One thing I've learned is that: If you force yourself to hang out with people you don't like or don't know, just leave. Once they exclude, bully, or ignore you, it doesn't make sense to keep on asking them to hang out with you. If they regret it later, it's on them. About 15% of the world's population has disabilities, and you shouldn't just accept them, you should embrace them. I know a girl with a heart disability, and she is one of the nicest people I have ever met.
I hated the name 'lazy eye' because my eye is not lazy. It's true that one eye did and does look the other way. Yes, it was different and unusual. But that does not mean that my eye is lazy. I learned in 2nd grade that chameleons look in two different directions at once. Hence the term that I use now, my 'chameleon eyes.' I work hard to do my best at what I can do, and don't focus on what I can't do, or people who will not stop teasing or bullying me. With the whole coronavirus pandemic, just do your best. No one will blame you if you have a hard time working, or if you are stressed. It's a worldwide pandemic, no one will blame you. Now I believe I am beginning to sound like a greeting card, so I should probably stop writing.

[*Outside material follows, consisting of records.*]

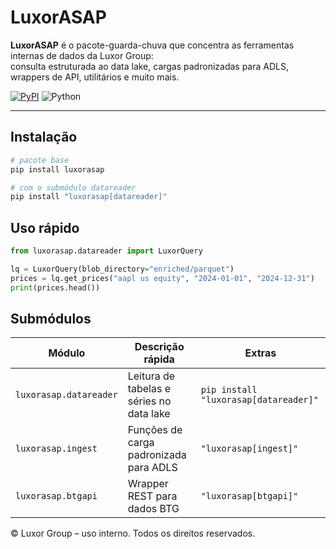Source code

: # LuxorASAP

**LuxorASAP** é o pacote-guarda-chuva que concentra as ferramentas internas de dados da Luxor Group:  
consulta estruturada ao data lake, cargas padronizadas para ADLS, wrappers de API, utilitários e muito mais.

[![PyPI](https://img.shields.io/pypi/v/luxorasap.svg)](https://pypi.org/project/luxorasap/)
![Python](https://img.shields.io/pypi/pyversions/luxorasap)

---

## Instalação

```bash
# pacote base
pip install luxorasap

# com o submódulo datareader
pip install "luxorasap[datareader]"
```
## Uso rápido
```python
from luxorasap.datareader import LuxorQuery

lq = LuxorQuery(blob_directory="enriched/parquet")
prices = lq.get_prices("aapl us equity", "2024-01-01", "2024-12-31")
print(prices.head())
```
## Submódulos
| Módulo                 | Descrição rápida                         | Extras                                |
| ---------------------- | ---------------------------------------- | ------------------------------------- |
| `luxorasap.datareader` | Leitura de tabelas e séries no data lake | `pip install "luxorasap[datareader]"` |
| `luxorasap.ingest`     | Funções de carga padronizada para ADLS   | `"luxorasap[ingest]"`                 |
| `luxorasap.btgapi`     | Wrapper REST para dados BTG              | `"luxorasap[btgapi]"`                 |

© Luxor Group – uso interno. Todos os direitos reservados.
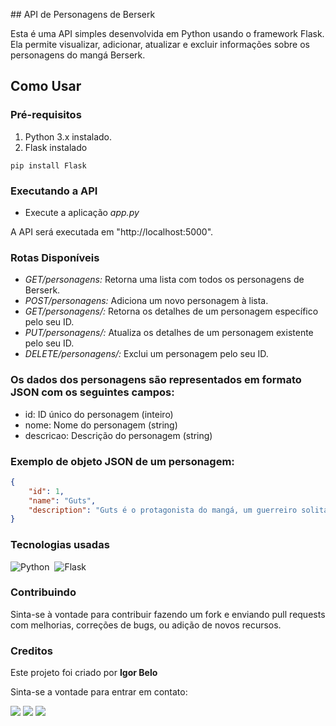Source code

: ﻿﻿## API de Personagens de Berserk

Esta é uma API simples desenvolvida em Python usando o framework Flask. Ela permite visualizar, adicionar, atualizar e excluir informações sobre os personagens do mangá Berserk.

## Como Usar

### Pré-requisitos

1. Python 3.x instalado.
2. Flask instalado 
``` 
pip install Flask 
```

### Executando a API

* Execute a aplicação *app.py*

A API será executada em "http://localhost:5000".

### Rotas Disponíveis

* *GET/personagens:* Retorna uma lista com todos os personagens de Berserk.
* *POST/personagens:* Adiciona um novo personagem à lista.
* *GET/personagens/<id>:* Retorna os detalhes de um personagem específico pelo seu ID.
* *PUT/personagens/<id>:* Atualiza os detalhes de um personagem existente pelo seu ID.
* *DELETE/personagens/<id>:* Exclui um personagem pelo seu ID.

### Os dados dos personagens são representados em formato JSON com os seguintes campos:

* id: ID único do personagem (inteiro)
* nome: Nome do personagem (string)
* descricao: Descrição do personagem (string)

### Exemplo de objeto JSON de um personagem:
```json
{
    "id": 1,
    "name": "Guts",
    "description": "Guts é o protagonista do mangá, um guerreiro solitário em busca de vingança e propósito em um mundo sombrio e violento, ele carrega uma espada enorme chamada de Dragon Slayer e possui uma armadura chamada de berserker armor que foi lhe dada pelo skull knight. Guts é realmente um personagem marcante, ele representa a luta constante contra adversidades em um mundo hostil."
}
```

### Tecnologias usadas

![Python](https://img.shields.io/badge/Python-306998?style=for-the-badge&logo=python&logoColor=FFE873)&nbsp;
![Flask](https://img.shields.io/badge/Flask-000000?style=for-the-badge&logo=flask&logoColor=white)&nbsp;

### Contribuindo

Sinta-se à vontade para contribuir fazendo um fork e enviando pull requests com melhorias, correções de bugs, ou adição de novos recursos.

### Creditos

Este projeto foi criado por **Igor Belo**

Sinta-se a vontade para entrar em contato:

<div align="left"> 
  <a href="https://www.linkedin.com/in/igor-belo/" target="_blank"><img src="https://img.shields.io/badge/LinkedIn-0077B5?style=for-the-badge&logo=linkedin&logoColor=white"  target="_blank"></a> 
  <a href="https://www.instagram.com/igor_belo.py/" target="_blank"><img src="https://img.shields.io/badge/Instagram-E4405F?style=for-the-badge&logo=instagram&logoColor=white"></a>
  <a href = "mailto:igorbello170@gmail.com"> <img src="https://img.shields.io/badge/-Gmail-%23333?style=for-the-badge&logo=gmail&logoColor=white" target="_blank"></a>
</div>

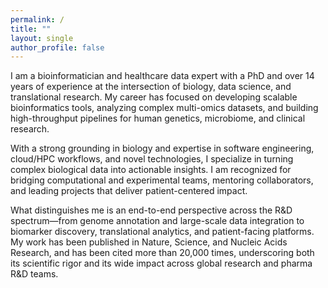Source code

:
 ```yaml
---
permalink: /
title: ""
layout: single
author_profile: false
---
```


I am a bioinformatician and healthcare data expert with a PhD and over 14 years of experience at the intersection of biology, data science, and translational research. My career has focused on developing scalable bioinformatics tools, analyzing complex multi-omics datasets, and building high-throughput pipelines for human genetics, microbiome, and clinical research.

With a strong grounding in biology and expertise in software engineering, cloud/HPC workflows, and novel technologies, I specialize in turning complex biological data into actionable insights. I am recognized for bridging computational and experimental teams, mentoring collaborators, and leading projects that deliver patient-centered impact.

What distinguishes me is an end-to-end perspective across the R&D spectrum—from genome annotation and large-scale data integration to biomarker discovery, translational analytics, and patient-facing platforms. My work has been published in Nature, Science, and Nucleic Acids Research, and has been cited more than 20,000 times, underscoring both its scientific rigor and its wide impact across global research and pharma R\&D teams. 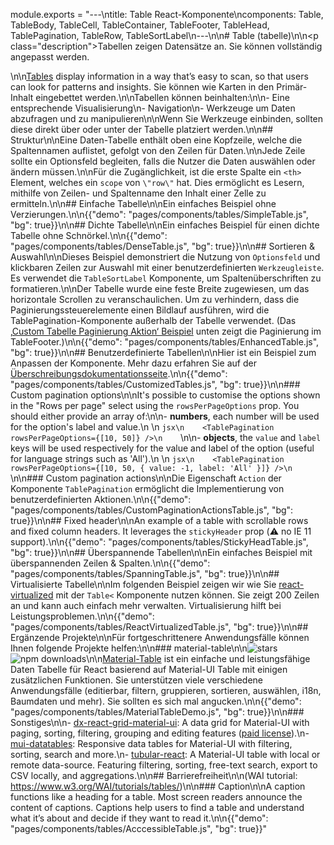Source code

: module.exports = "---\ntitle: Table React-Komponente\ncomponents: Table, TableBody, TableCell, TableContainer, TableFooter, TableHead, TablePagination, TableRow, TableSortLabel\n---\n\n# Table (tabelle)\n\n<p class=\"description\">Tabellen zeigen Datensätze an. Sie können vollständig angepasst werden.</p>\n\n[Tables](https://material.io/design/components/data-tables.html) display information in a way that’s easy to scan, so that users can look for patterns and insights. Sie können wie Karten in den Primär-Inhalt eingebettet werden.\n\nTabellen können beinhalten:\n\n- Eine entsprechende Visualisierung\n- Navigation\n- Werkzeuge um Daten abzufragen und zu manipulieren\n\nWenn Sie Werkzeuge einbinden, sollten diese direkt über oder unter der Tabelle platziert werden.\n\n## Struktur\n\nEine Daten-Tabelle enthält oben eine Kopfzeile, welche die Spaltennamen auflistet, gefolgt von den Zeilen für Daten.\n\nJede Zeile sollte ein Optionsfeld begleiten, falls die Nutzer die Daten auswählen oder ändern müssen.\n\nFür die Zugänglichkeit, ist die erste Spalte ein `<th>` Element, welches ein `scope` von `\"row\"` hat. Dies ermöglicht es Lesern, mithilfe von Zeilen- und Spaltenname den Inhalt einer Zelle zu ermitteln.\n\n## Einfache Tabelle\n\nEin einfaches Beispiel ohne Verzierungen.\n\n{{\"demo\": \"pages/components/tables/SimpleTable.js\", \"bg\": true}}\n\n## Dichte Tabelle\n\nEin einfaches Beispiel für einen dichte Tabelle ohne Schnörkel.\n\n{{\"demo\": \"pages/components/tables/DenseTable.js\", \"bg\": true}}\n\n## Sortieren & Auswahl\n\nDieses Beispiel demonstriert die Nutzung von `Optionsfeld` und klickbaren Zeilen zur Auswahl mit einer benutzerdefinierten `Werkzeugleiste`. Es verwendet die `TableSortLabel` Komponente, um Spaltenüberschriften zu formatieren.\n\nDer Tabelle wurde eine feste Breite zugewiesen, um das horizontale Scrollen zu veranschaulichen. Um zu verhindern, dass die Paginierungssteuerelemente einen Bildlauf ausführen, wird die TablePagination-Komponente außerhalb der Tabelle verwendet. (Das [‚Custom Tabelle Paginierung Aktion‘ Beispiel](#custom-table-pagination-action) unten zeigt die Paginierung im TableFooter.)\n\n{{\"demo\": \"pages/components/tables/EnhancedTable.js\", \"bg\": true}}\n\n## Benutzerdefinierte Tabellen\n\nHier ist ein Beispiel zum Anpassen der Komponente. Mehr dazu erfahren Sie auf der [Überschreibungsdokumentationsseite](/customization/components/).\n\n{{\"demo\": \"pages/components/tables/CustomizedTables.js\", \"bg\": true}}\n\n### Custom pagination options\n\nIt's possible to customise the options shown in the \"Rows per page\" select using the `rowsPerPageOptions` prop. You should either provide an array of:\n\n- **numbers**, each number will be used for the option's label and value.\n    \n    ```jsx\n    <TablePagination rowsPerPageOptions={[10, 50]} />\n    ```\n\n- **objects**, the `value` and `label` keys will be used respectively for the value and label of the option (useful for language strings such as 'All').\n    \n    ```jsx\n    <TablePagination rowsPerPageOptions={[10, 50, { value: -1, label: 'All' }]} />\n    ```\n\n### Custom pagination actions\n\nDie Eigenschaft `Action` der Komponente `TablePagination` ermöglicht die Implementierung von benutzerdefinierten Aktionen.\n\n{{\"demo\": \"pages/components/tables/CustomPaginationActionsTable.js\", \"bg\": true}}\n\n## Fixed header\n\nAn example of a table with scrollable rows and fixed column headers. It leverages the `stickyHeader` prop (⚠️ no IE 11 support).\n\n{{\"demo\": \"pages/components/tables/StickyHeadTable.js\", \"bg\": true}}\n\n## Überspannende Tabellen\n\nEin einfaches Beispiel mit überspannenden Zeilen & Spalten.\n\n{{\"demo\": \"pages/components/tables/SpanningTable.js\", \"bg\": true}}\n\n## Virtualisierte Tabelle\n\nIm folgenden Beispiel zeigen wir wie Sie [react-virtualized](https://github.com/bvaughn/react-virtualized) mit der `Table<` Komponente nutzen können. Sie zeigt 200 Zeilen an und kann auch einfach mehr verwalten. Virtualisierung hilft bei Leistungsproblemen.\n\n{{\"demo\": \"pages/components/tables/ReactVirtualizedTable.js\", \"bg\": true}}\n\n## Ergänzende Projekte\n\nFür fortgeschrittenere Anwendungsfälle können Ihnen folgende Projekte helfen:\n\n### material-table\n\n![stars](https://img.shields.io/github/stars/mbrn/material-table.svg?style=social&label=Stars) ![npm downloads](https://img.shields.io/npm/dm/material-table.svg)\n\n[Material-Table](https://github.com/mbrn/material-table) ist ein einfache und leistungsfähige Daten Tabelle für React basierend auf Material-UI Table mit einigen zusätzlichen Funktionen. Sie unterstützen viele verschiedene Anwendungsfälle (editierbar, filtern, gruppieren, sortieren, auswählen, i18n, Baumdaten und mehr). Sie sollten es sich mal angucken.\n\n{{\"demo\": \"pages/components/tables/MaterialTableDemo.js\", \"bg\": true}}\n\n### Sonstiges\n\n- [dx-react-grid-material-ui](https://devexpress.github.io/devextreme-reactive/react/grid/): A data grid for Material-UI with paging, sorting, filtering, grouping and editing features ([paid license](https://js.devexpress.com/licensing/)).\n- [mui-datatables](https://github.com/gregnb/mui-datatables): Responsive data tables for Material-UI with filtering, sorting, search and more.\n- [tubular-react](https://github.com/unosquare/tubular-react): A Material-UI table with local or remote data-source. Featuring filtering, sorting, free-text search, export to CSV locally, and aggregations.\n\n## Barrierefreiheit\n\n(WAI tutorial: https://www.w3.org/WAI/tutorials/tables/)\n\n### Caption\n\nA caption functions like a heading for a table. Most screen readers announce the content of captions. Captions help users to find a table and understand what it’s about and decide if they want to read it.\n\n{{\"demo\": \"pages/components/tables/AcccessibleTable.js\", \"bg\": true}}"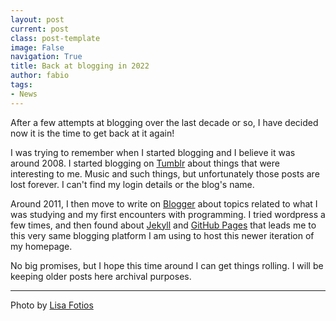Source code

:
 ```yaml
---
layout: post
current: post
class: post-template
image: False
navigation: True
title: Back at blogging in 2022
author: fabio
tags:
- News
---
```


After a few attempts at blogging over the last decade or so, I have decided now it is the time to get back at it again! 

I was trying to remember when I started blogging and I believe it was around 2008. I started blogging on [Tumblr](https://www.tumblr.com) about things that were interesting to me. Music and such things, but unfortunately those posts are lost forever. I can't find my login details or the blog's name.

Around 2011, I then move to write on [Blogger](https://www.blogger.com/) about topics related to what I was studying and my first encounters with programming. I tried wordpress a few times, and then found about [Jekyll](https://jekyllrb.com/) and [GitHub Pages](https://pages.github.com/) that leads me to this very same blogging platform I am using to host this newer iteration of my homepage.

No big promises, but I hope this time around I can get things rolling. I will be keeping older posts here archival purposes.

___
Photo by [Lisa Fotios](https://www.pexels.com/photo/gray-soil-pathway-between-grass-1125347/)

I don't know how many people will see this, but if you do, know that there are always things you can do. My mom has had people contact her from all over thanking her for her writing. I want my writing to help people as much as her's did. Even having lived this story, reading this almost made me cry, and even though it felt so strange, I still thank my mom for writing these blog posts. It changed my point of view on things, and made me remember things that I didn't know that I remembered, if that makes sense.
I don't know if this will continue or if I will just leave it up for the Internet to find. I hope that my story will inspire you, and that it will make your day a little brighter.
Thank you Joey for writing this. You are a blessing.